*Dataset entries:*
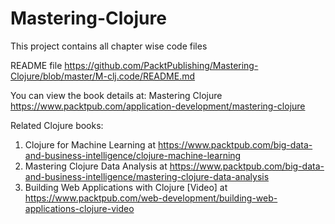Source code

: # Mastering-Clojure
This project contains all chapter wise code files

README file https://github.com/PacktPublishing/Mastering-Clojure/blob/master/M-clj.code/README.md

You can view the book details at: Mastering Clojure https://www.packtpub.com/application-development/mastering-clojure

Related Clojure books:

1. Clojure for Machine Learning at https://www.packtpub.com/big-data-and-business-intelligence/clojure-machine-learning
2. Mastering Clojure Data Analysis at https://www.packtpub.com/big-data-and-business-intelligence/mastering-clojure-data-analysis
3. Building Web Applications with Clojure [Video] at https://www.packtpub.com/web-development/building-web-applications-clojure-video


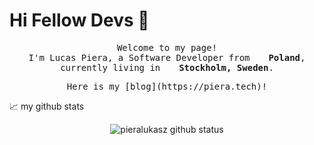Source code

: # Hi Fellow Devs :wave:

<p align="center">
  <samp>
    Welcome to my page! </br> I'm Lucas Piera, a Software Developer from <img src="https://img.icons8.com/color/48/000000/poland-circular.png" width="13"/> <b>Poland</b>, currently living in <img src="https://cdn-icons-png.flaticon.com/512/197/197564.png" width="13"/> <b>Stockholm, Sweden</b>. 
  </samp>
</p>

<p align="center">
  <samp>
    Here is my [blog](https://piera.tech)! 
  </samp>
</p>

📈 my github stats

<p align="center"> <img src="https://github-readme-stats.vercel.app/api?username=pieralukasz&show_icons=true&theme=gotham" alt="pieralukasz github status" />
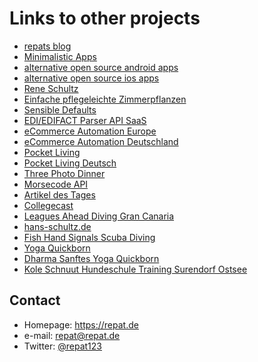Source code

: # Links to other projects

* [repats blog](https://repat.de)
* [Minimalistic Apps](https://minimal-apps.de)
* [alternative open source android apps](https://droid-break.info)
* [alternative open source ios apps](https://ibreak.info)
* [Rene Schultz](https://rpschultz.de)
* [Einfache pflegeleichte Zimmerpflanzen](https://einfache-zimmerpflanzen.de)
* [Sensible Defaults](https://sensible-defaults.com)
* [EDI/EDIFACT Parser API SaaS](https://edi-parser-api.de)
* [eCommerce Automation Europe](https://ecommerce-automation.eu)
* [eCommerce Automation Deutschland](https://ecommerce-automation.de)
* [Pocket Living](https://pocket-living.com)
* [Pocket Living Deutsch](https://pocket-living.de)
* [Three Photo Dinner](https://threephotodinner.com)
* [Morsecode API](http://morsecode-api.de)
* [Artikel des Tages](https://artikel-des-tages.de)
* [Collegecast](http://collegecast.de)
* [Leagues Ahead Diving Gran Canaria](https://leagesdiving.com)
* [hans-schultz.de](https://hans-schultz.de)
* [Fish Hand Signals Scuba Diving](https://fish-hand-signals.de)
* [Yoga Quickborn](https://yoga-quickborn.de)
* [Dharma Sanftes Yoga Quickborn](https://dharma-sanftes-yoga.de)
* [Kole Schnuut Hundeschule Training Surendorf Ostsee](http://koleschnuut.de)

## Contact
* Homepage: https://repat.de
* e-mail: repat@repat.de
* Twitter: [@repat123](https://twitter.com/repat123 "repat123 on twitter")
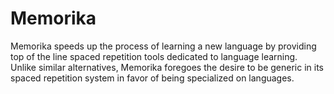 # Memorika

Memorika speeds up the process of learning a new language by providing top of the line spaced repetition tools dedicated to language learning. Unlike similar alternatives, Memorika foregoes the desire to be generic in its spaced repetition system in favor of being specialized on languages.
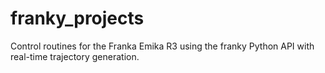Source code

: # franky_projects
Control routines for the Franka Emika R3 using the franky Python API with real-time trajectory generation.
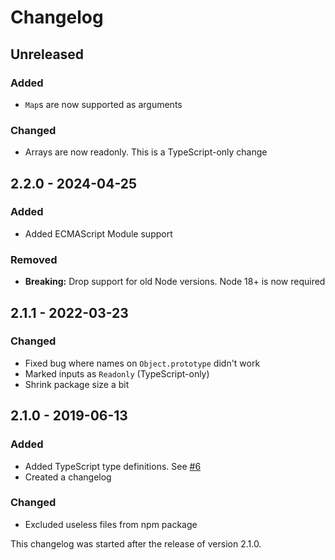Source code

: # Changelog

## Unreleased

### Added

- `Map`s are now supported as arguments

### Changed

- Arrays are now readonly. This is a TypeScript-only change

## 2.2.0 - 2024-04-25

### Added

- Added ECMAScript Module support

### Removed

- **Breaking:** Drop support for old Node versions. Node 18+ is now required

## 2.1.1 - 2022-03-23

### Changed

- Fixed bug where names on `Object.prototype` didn't work
- Marked inputs as `Readonly` (TypeScript-only)
- Shrink package size a bit

## 2.1.0 - 2019-06-13

### Added

- Added TypeScript type definitions. See
  [#6](https://github.com/helmetjs/content-security-policy-builder/issues/6)
- Created a changelog

### Changed

- Excluded useless files from npm package

This changelog was started after the release of version 2.1.0.
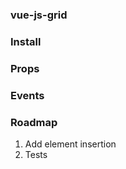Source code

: ### vue-js-grid



### Install

### Props

### Events


### Roadmap

1. Add element insertion
2. Tests

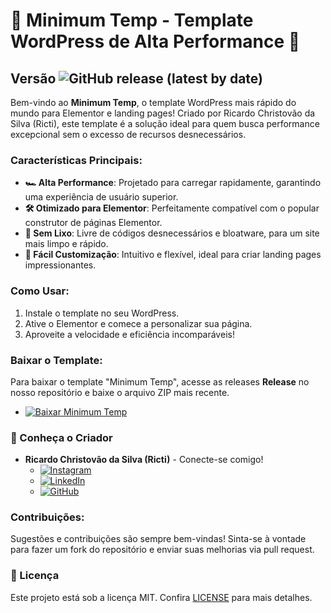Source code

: # 🚀 Minimum Temp - Template WordPress de Alta Performance 🚀
## Versão ![GitHub release (latest by date)](https://img.shields.io/github/v/release/ricardochristovao/Minimum-Temp?style=flat-square)


Bem-vindo ao **Minimum Temp**, o template WordPress mais rápido do mundo para Elementor e landing pages! Criado por Ricardo Christovão da Silva (Ricti), este template é a solução ideal para quem busca performance excepcional sem o excesso de recursos desnecessários.

### Características Principais:
- **🏎️ Alta Performance**: Projetado para carregar rapidamente, garantindo uma experiência de usuário superior.
- **🛠️ Otimizado para Elementor**: Perfeitamente compatível com o popular construtor de páginas Elementor.
- **🧹 Sem Lixo**: Livre de códigos desnecessários e bloatware, para um site mais limpo e rápido.
- **🎨 Fácil Customização**: Intuitivo e flexível, ideal para criar landing pages impressionantes.

### Como Usar:
1. Instale o template no seu WordPress.
2. Ative o Elementor e comece a personalizar sua página.
3. Aproveite a velocidade e eficiência incomparáveis!

### Baixar o Template:
Para baixar o template "Minimum Temp", acesse as releases **Release** no nosso repositório e baixe o arquivo ZIP mais recente.
- [![Baixar Minimum Temp](https://img.shields.io/badge/Baixar-Minimum%20Temp-blue?style=for-the-badge&logo=github)](https://github.com/ricardochristovao/Minimum-Temp/releases)

### 🌟 Conheça o Criador

- **Ricardo Christovão da Silva (Ricti)** - Conecte-se comigo!
  - [![Instagram](https://img.shields.io/badge/Instagram-E4405F?style=for-the-badge&logo=instagram&logoColor=white)](https://www.instagram.com/ricardochristovao/)
  - [![LinkedIn](https://img.shields.io/badge/LinkedIn-0077B5?style=for-the-badge&logo=linkedin&logoColor=white)](https://www.linkedin.com/in/ricardochristovao/)
  - [![GitHub](https://img.shields.io/badge/GitHub-100000?style=for-the-badge&logo=github&logoColor=white)](https://github.com/ricardochristovao)

### Contribuições:
Sugestões e contribuições são sempre bem-vindas! Sinta-se à vontade para fazer um fork do repositório e enviar suas melhorias via pull request.

### 📜 Licença
Este projeto está sob a licença MIT. Confira [LICENSE](LICENSE) para mais detalhes.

*Assigned task:* Give again the stretch of lines above from the one with "my github stats" through the one with "Signals Scuba Diving](https://fish-hand-signals.de)", both ends kept, and copy no pictures.

*Problem solution:*
📈 my github stats

<p align="center"> <img src="https://github-readme-stats.vercel.app/api?username=pieralukasz&show_icons=true&theme=gotham" alt="pieralukasz github status" />
Source code

: # Links to other projects

* [repats blog](https://repat.de)
* [Minimalistic Apps](https://minimal-apps.de)
* [alternative open source android apps](https://droid-break.info)
* [alternative open source ios apps](https://ibreak.info)
* [Rene Schultz](https://rpschultz.de)
* [Einfache pflegeleichte Zimmerpflanzen](https://einfache-zimmerpflanzen.de)
* [Sensible Defaults](https://sensible-defaults.com)
* [EDI/EDIFACT Parser API SaaS](https://edi-parser-api.de)
* [eCommerce Automation Europe](https://ecommerce-automation.eu)
* [eCommerce Automation Deutschland](https://ecommerce-automation.de)
* [Pocket Living](https://pocket-living.com)
* [Pocket Living Deutsch](https://pocket-living.de)
* [Three Photo Dinner](https://threephotodinner.com)
* [Morsecode API](http://morsecode-api.de)
* [Artikel des Tages](https://artikel-des-tages.de)
* [Collegecast](http://collegecast.de)
* [Leagues Ahead Diving Gran Canaria](https://leagesdiving.com)
* [hans-schultz.de](https://hans-schultz.de)
* [Fish Hand Signals Scuba Diving](https://fish-hand-signals.de)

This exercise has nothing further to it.